Ada suatu kisah menyebutkan. Ada seorang penuntut ilmu
sedang mengalami kebingungan dan keraguan, apakah akan masuk mengikuti majelis
ini atau majelis yang itu. Dia melihat 2 kumpulan majelis pengajian ilmu yang
berbeda. Kedua majelis sama-sama mengajarkan al-Qur’an dan al-Hadits.
Dia
bingung mau memilih dan mengikuti majelis yang mana. Lantas dia pergi kepada
seorang yang sholeh untuk membuat pilihan baginya, lalu orang shaleh itu
berkata, “Aku akan membawa kamu pergi menuju kedua majelis tersebut”.
Mereka kemudian masuk ke kumpulan majelis yang pertama dan
berdiri. Orang shaleh ini sengaja berbuat demikian karena untuk mengetahui
majelis mana yang harus dia ikuti. Mereka berdua berdiri di kumpulan majelis
yang pertama dan ketika itu Sang Syaikh sedang mengajar.
Di saat Syaikh itu melihat mereka berdua sedang berdiri,
Syaikh berkata kepada mereka, “Duduk! Kenapa kamu berdiri?”.
Orang shaleh ini
menjawab, “Aku tidak ingin duduk di majelis kamu ini”.
Syaikh itu bertanya,
“Kenapa kamu tidak ingin duduk?”.
Orang shaleh itu kembali menjawab, “Dalam
hatiku ada rasa tak puas hati dengan kamu”.
Syaikh berkata, “Dan aku juga
sangat-sangat tak puas hati dengan kamu, keluarlah syaitan, dan jangan kamu
merusak majelis ini..!”.
Sang Pemuda berkata, “Ayo kita keluar dari sini
sebelum kena pukul”.
Kemudian mereka berdua pergi ke kumpulan selanjutnya,
majelis yang kedua, juga melakukan hal yang sama dalam keadaan berdiri. Ketika
dalam majelis itu Syaikh melihat mereka yang berdiri dan berkata, “Mengapa kamu
berdua tidak duduk?”.
Nampak perbedaan dengan Syaikh yang tadi yang berkata
“Duduk..!” dengan “Mengapa kamu berdua tidak duduk?”.

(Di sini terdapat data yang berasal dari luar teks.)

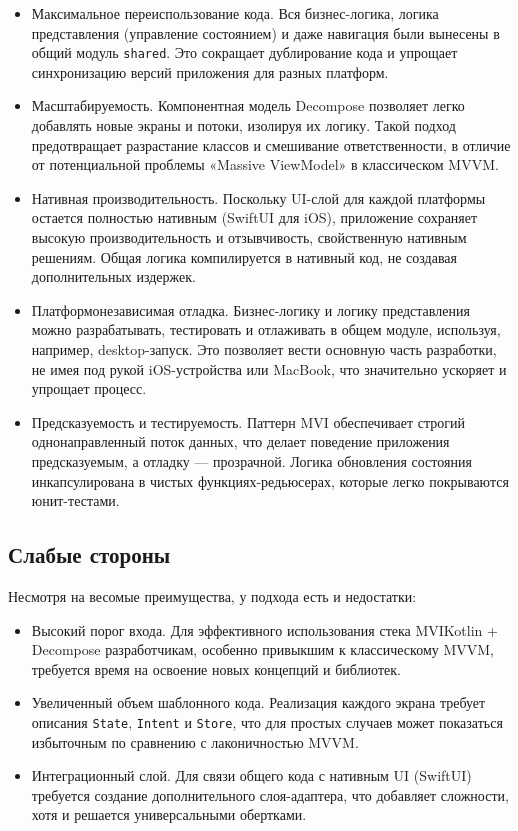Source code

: \documentclass[14pt, russian]{scrartcl}
\begin{document}
\begin{itemize}
    \item Максимальное переиспользование кода. Вся бизнес-логика, логика представления (управление состоянием) и даже навигация были вынесены в общий модуль \texttt{shared}. Это сокращает дублирование кода и упрощает синхронизацию версий приложения для разных платформ.
    \item Масштабируемость. Компонентная модель Decompose позволяет легко добавлять новые экраны и потоки, изолируя их логику. Такой подход предотвращает разрастание классов и смешивание ответственности, в отличие от потенциальной проблемы «Massive ViewModel» в классическом MVVM.
    \item Нативная производительность. Поскольку UI-слой для каждой платформы остается полностью нативным (SwiftUI для iOS), приложение сохраняет высокую производительность и отзывчивость, свойственную нативным решениям. Общая логика компилируется в нативный код, не создавая дополнительных издержек.
    \item Платформонезависимая отладка. Бизнес-логику и логику представления можно разрабатывать, тестировать и отлаживать в общем модуле, используя, например, desktop-запуск. Это позволяет вести основную часть разработки, не имея под рукой iOS-устройства или MacBook, что значительно ускоряет и упрощает процесс.
    \item Предсказуемость и тестируемость. Паттерн MVI обеспечивает строгий однонаправленный поток данных, что делает поведение приложения предсказуемым, а отладку — прозрачной. Логика обновления состояния инкапсулирована в чистых функциях-редьюсерах, которые легко покрываются юнит-тестами.
\end{itemize}

\subsection{Слабые стороны}

Несмотря на весомые преимущества, у подхода есть и недостатки:

\begin{itemize}
    \item Высокий порог входа. Для эффективного использования стека MVIKotlin + Decompose разработчикам, особенно привыкшим к классическому MVVM, требуется время на освоение новых концепций и библиотек.
    \item Увеличенный объем шаблонного кода. Реализация каждого экрана требует описания \texttt{State}, \texttt{Intent} и \texttt{Store}, что для простых случаев может показаться избыточным по сравнению с лаконичностью MVVM.
    \item Интеграционный слой. Для связи общего кода с нативным UI (SwiftUI) требуется создание дополнительного слоя-адаптера, что добавляет сложности, хотя и решается универсальными обертками.
\end{itemize}
\end{document}
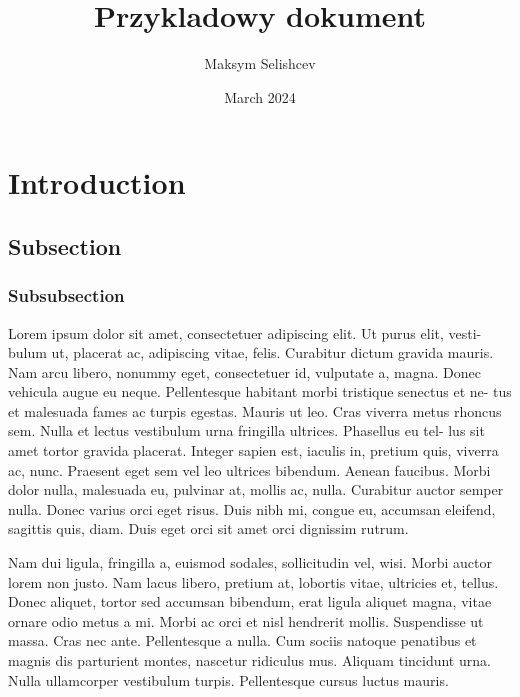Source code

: \documentclass{article}
\title{Przykladowy dokument}
\author{Maksym Selishcev}
\date{March 2024}
\begin{document}
  
\maketitle

\vspace{7cm}



\tableofcontents

\section{Introduction}
    \subsection{Subsection}
        \subsubsection{Subsubsection}

        
        
    
    
Lorem ipsum dolor sit amet, consectetuer adipiscing elit. Ut purus elit, vesti- bulum ut, placerat ac, adipiscing vitae, felis. Curabitur dictum gravida mauris. Nam arcu libero, nonummy eget, consectetuer id, vulputate a, magna. Donec vehicula augue eu neque. Pellentesque habitant morbi tristique senectus et ne- tus et malesuada fames ac turpis egestas. Mauris ut leo. Cras viverra metus rhoncus sem. Nulla et lectus vestibulum urna fringilla ultrices. Phasellus eu tel- lus sit amet tortor gravida placerat. Integer sapien est, iaculis in, pretium quis, viverra ac, nunc. Praesent eget sem vel leo ultrices bibendum. Aenean faucibus. Morbi dolor nulla, malesuada eu, pulvinar at, mollis ac, nulla. Curabitur auctor semper nulla. Donec varius orci eget risus. Duis nibh mi, congue eu, accumsan eleifend, sagittis quis, diam. Duis eget orci sit amet orci dignissim rutrum.

Nam dui ligula, fringilla a, euismod sodales, sollicitudin vel, wisi. Morbi auctor lorem non justo. Nam lacus libero, pretium at, lobortis vitae, ultricies et, tellus. Donec aliquet, tortor sed accumsan bibendum, erat ligula aliquet magna, vitae ornare odio metus a mi. Morbi ac orci et nisl hendrerit mollis. Suspendisse ut massa. Cras nec ante. Pellentesque a nulla. Cum sociis natoque penatibus et magnis dis parturient montes, nascetur ridiculus mus. Aliquam tincidunt urna. Nulla ullamcorper vestibulum turpis. Pellentesque cursus luctus mauris.
\end{document}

Orang shaleh itu menjawab, “Aku tidak ingin duduk dalam majelismu
ini”.
Sang Syaikh kembali berkata, “Kenapa?’.
Orang shaleh itu berkata, “Aku
ada rasa tidak puas hati dengan kamu”.
Lantas Syaikh itu menutup wajahnya lalu
menangis dan berkata, “Innalillah wa inna ilaihi roji’un, astaghfirullohi wa
atubu ilaih, mungkin Allah telah membukan kepada kamu aibku yang telah
disembunyikan”. Dan Syaikh itu terus menangis sambil berkata: “Astaghfirullohi
wa atubu ilaih… Astaghfirullohi wa atubu ilaih… Astaghfirullohi wa atubu ilaih…
”, (memohon ampunan Allah dan bertaubat kepadaNya).
Dan orang shaleh yang berdiri itu menoleh kepada si pemuda
yang bertanya kepadanya tadi, “Hai pemuda, majelis manakah yang akan kamu
pilih? Di sini atau di sana?”.
Kriteria sifat orang yang shaleh itu akan tampak jelas pada
akhlaknya yang shaleh pula. Jika kamu merasa harus membuat suatu pilihan.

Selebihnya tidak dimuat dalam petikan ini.